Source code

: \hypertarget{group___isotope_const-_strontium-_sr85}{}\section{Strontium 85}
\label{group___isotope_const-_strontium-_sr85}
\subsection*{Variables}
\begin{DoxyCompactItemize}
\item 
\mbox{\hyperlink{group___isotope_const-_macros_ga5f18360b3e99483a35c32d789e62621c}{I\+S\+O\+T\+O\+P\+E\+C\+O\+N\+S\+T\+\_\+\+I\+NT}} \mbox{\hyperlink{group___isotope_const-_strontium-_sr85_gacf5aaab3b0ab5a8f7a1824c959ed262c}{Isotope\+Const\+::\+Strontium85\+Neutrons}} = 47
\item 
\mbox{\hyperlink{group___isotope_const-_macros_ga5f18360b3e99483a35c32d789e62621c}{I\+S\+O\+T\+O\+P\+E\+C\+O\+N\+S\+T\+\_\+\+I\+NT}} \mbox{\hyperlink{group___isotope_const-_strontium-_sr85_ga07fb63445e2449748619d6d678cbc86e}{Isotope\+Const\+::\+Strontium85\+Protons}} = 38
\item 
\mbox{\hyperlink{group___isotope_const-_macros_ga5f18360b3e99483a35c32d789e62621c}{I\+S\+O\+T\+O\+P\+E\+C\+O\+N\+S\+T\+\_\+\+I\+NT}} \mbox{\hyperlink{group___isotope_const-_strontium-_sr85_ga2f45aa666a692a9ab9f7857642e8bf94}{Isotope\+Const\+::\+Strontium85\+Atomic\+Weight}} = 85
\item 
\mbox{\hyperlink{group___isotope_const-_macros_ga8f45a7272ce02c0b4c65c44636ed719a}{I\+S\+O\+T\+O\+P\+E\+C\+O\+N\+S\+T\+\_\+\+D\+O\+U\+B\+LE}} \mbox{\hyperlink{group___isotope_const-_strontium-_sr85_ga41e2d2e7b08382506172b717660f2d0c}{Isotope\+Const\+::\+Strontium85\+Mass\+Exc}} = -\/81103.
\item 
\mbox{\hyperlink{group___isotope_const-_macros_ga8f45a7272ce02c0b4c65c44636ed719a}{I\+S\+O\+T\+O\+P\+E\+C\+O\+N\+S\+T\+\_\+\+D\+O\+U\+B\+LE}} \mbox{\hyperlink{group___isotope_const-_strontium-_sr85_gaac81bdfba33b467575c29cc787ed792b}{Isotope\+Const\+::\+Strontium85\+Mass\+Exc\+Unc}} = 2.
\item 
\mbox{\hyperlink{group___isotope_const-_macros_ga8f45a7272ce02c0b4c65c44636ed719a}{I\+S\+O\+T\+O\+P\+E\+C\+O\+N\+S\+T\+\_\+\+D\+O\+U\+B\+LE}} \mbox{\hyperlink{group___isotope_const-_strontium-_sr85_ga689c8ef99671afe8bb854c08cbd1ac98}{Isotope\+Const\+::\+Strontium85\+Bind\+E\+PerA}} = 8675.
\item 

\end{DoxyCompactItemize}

Problem: When you reach the end of the records, set them all down again exactly.

Result for this exercise:
Source code

: \hypertarget{group___isotope_const-_strontium-_sr85}{}\section{Strontium 85}
\label{group___isotope_const-_strontium-_sr85}
\subsection*{Variables}
\begin{DoxyCompactItemize}
\item 
\mbox{\hyperlink{group___isotope_const-_macros_ga5f18360b3e99483a35c32d789e62621c}{I\+S\+O\+T\+O\+P\+E\+C\+O\+N\+S\+T\+\_\+\+I\+NT}} \mbox{\hyperlink{group___isotope_const-_strontium-_sr85_gacf5aaab3b0ab5a8f7a1824c959ed262c}{Isotope\+Const\+::\+Strontium85\+Neutrons}} = 47
\item 
\mbox{\hyperlink{group___isotope_const-_macros_ga5f18360b3e99483a35c32d789e62621c}{I\+S\+O\+T\+O\+P\+E\+C\+O\+N\+S\+T\+\_\+\+I\+NT}} \mbox{\hyperlink{group___isotope_const-_strontium-_sr85_ga07fb63445e2449748619d6d678cbc86e}{Isotope\+Const\+::\+Strontium85\+Protons}} = 38
\item 
\mbox{\hyperlink{group___isotope_const-_macros_ga5f18360b3e99483a35c32d789e62621c}{I\+S\+O\+T\+O\+P\+E\+C\+O\+N\+S\+T\+\_\+\+I\+NT}} \mbox{\hyperlink{group___isotope_const-_strontium-_sr85_ga2f45aa666a692a9ab9f7857642e8bf94}{Isotope\+Const\+::\+Strontium85\+Atomic\+Weight}} = 85
\item 
\mbox{\hyperlink{group___isotope_const-_macros_ga8f45a7272ce02c0b4c65c44636ed719a}{I\+S\+O\+T\+O\+P\+E\+C\+O\+N\+S\+T\+\_\+\+D\+O\+U\+B\+LE}} \mbox{\hyperlink{group___isotope_const-_strontium-_sr85_ga41e2d2e7b08382506172b717660f2d0c}{Isotope\+Const\+::\+Strontium85\+Mass\+Exc}} = -\/81103.
\item 
\mbox{\hyperlink{group___isotope_const-_macros_ga8f45a7272ce02c0b4c65c44636ed719a}{I\+S\+O\+T\+O\+P\+E\+C\+O\+N\+S\+T\+\_\+\+D\+O\+U\+B\+LE}} \mbox{\hyperlink{group___isotope_const-_strontium-_sr85_gaac81bdfba33b467575c29cc787ed792b}{Isotope\+Const\+::\+Strontium85\+Mass\+Exc\+Unc}} = 2.
\item 
\mbox{\hyperlink{group___isotope_const-_macros_ga8f45a7272ce02c0b4c65c44636ed719a}{I\+S\+O\+T\+O\+P\+E\+C\+O\+N\+S\+T\+\_\+\+D\+O\+U\+B\+LE}} \mbox{\hyperlink{group___isotope_const-_strontium-_sr85_ga689c8ef99671afe8bb854c08cbd1ac98}{Isotope\+Const\+::\+Strontium85\+Bind\+E\+PerA}} = 8675.
\item 

\end{DoxyCompactItemize}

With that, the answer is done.